There are many options when it comes to printing your book. But before I give you a list of the best services to use, let me preface it by answering the key question about book printing:
For the majority of self-publishing nonfiction Authors, getting your book printed is a great choice, but getting it printed for a bookstore isn’t worth the effort.
They are different things, and I will explain the difference now because it’s key to understanding book printing options.
From the bookstore’s perspective, there are many reasons not to stock self-published books (I’ll say more on that in a minute).
From most nonfiction Authors’ perspectives, brick-and-mortar bookstores aren’t an ideal place to sell books either.
Your target audience—and the one that will make you money—is narrower than fiction book audiences. You’re much more likely to reach new readers through word of mouth.
But that doesn’t mean you shouldn’t print your nonfiction book.
Despite the popularity of eBooks, most book sales are still physical books.
When eBooks first appeared, people speculated that they would replace print books entirely.
That hasn’t happened.
So it’s a safe bet that print books aren’t going to vanish anytime soon.

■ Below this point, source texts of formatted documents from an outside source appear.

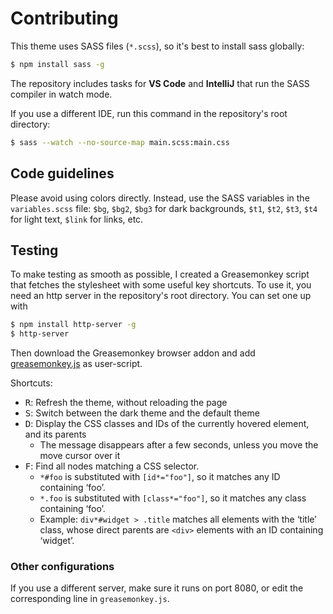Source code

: # Contributing

This theme uses SASS files (`*.scss`), so it's best to install sass globally:

```bash
$ npm install sass -g
```

The repository includes tasks for **VS Code** and **IntelliJ** that run the SASS compiler in watch mode.

If you use a different IDE, run this command in the repository's root directory:

```bash
$ sass --watch --no-source-map main.scss:main.css
```

## Code guidelines

Please avoid using colors directly. Instead, use the SASS variables in the `variables.scss` file: `$bg`, `$bg2`, `$bg3` for dark backgrounds, `$t1`, `$t2`, `$t3`, `$t4` for light text, `$link` for links, etc.

## Testing

To make testing as smooth as possible, I created a Greasemonkey script that fetches the stylesheet with some useful key shortcuts. To use it, you need an http server in the repository's root directory. You can set one up with

```bash
$ npm install http-server -g
$ http-server
```

Then download the Greasemonkey browser addon and add [greasemonkey.js](greasemonkey.js) as user-script.

Shortcuts:

- <kbd>R</kbd>: Refresh the theme, without reloading the page
- <kbd>S</kbd>: Switch between the dark theme and the default theme
- <kbd>D</kbd>: Display the CSS classes and IDs of the currently hovered element, and its parents
    - The message disappears after a few seconds, unless you move the move cursor over it
- <kbd>F</kbd>: Find all nodes matching a CSS selector.
    - `*#foo` is substituted with `[id*="foo"]`, so it matches any ID containing ‘foo’.
    - `*.foo` is substituted with `[class*="foo"]`, so it matches any class containing ‘foo’.
    - Example: `div*#widget > .title` matches all elements with the ‘title’ class, whose direct parents are `<div>` elements with an ID containing ‘widget’.

### Other configurations

If you use a different server, make sure it runs on port 8080, or edit the corresponding line in `greasemonkey.js`.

That said, Authors shouldn’t waste their energy trying to get their book into bookstores. But they should still print physical copies of their book.
While it’s more expensive to design a print book than an eBook, having a print book will set you apart from the competition.
Not to mention, physical copies of your book are excellent marketing tools. Giving copies to potential clients will establish you as an authority in your field and will attract new business. And quite frankly, it looks better to readers when they go to Amazon and find an ebook and a print book to buy.
That leads to a big question: how will you print your book?
Book printing and distribution aren’t easy for first-time Authors to navigate.
In this article, I’ll talk more about your basic printing options and give you recommendations for the best book printing services.
Print on Demand vs. Offset Printing
If you want to print physical copies of your book, you have 2 main options:
- Print-on-demand (PoD)
- Offset printing
Print-on-demand is exactly what it sounds like. Books aren’t printed in large print runs. Instead, they’re only printed when someone places an order.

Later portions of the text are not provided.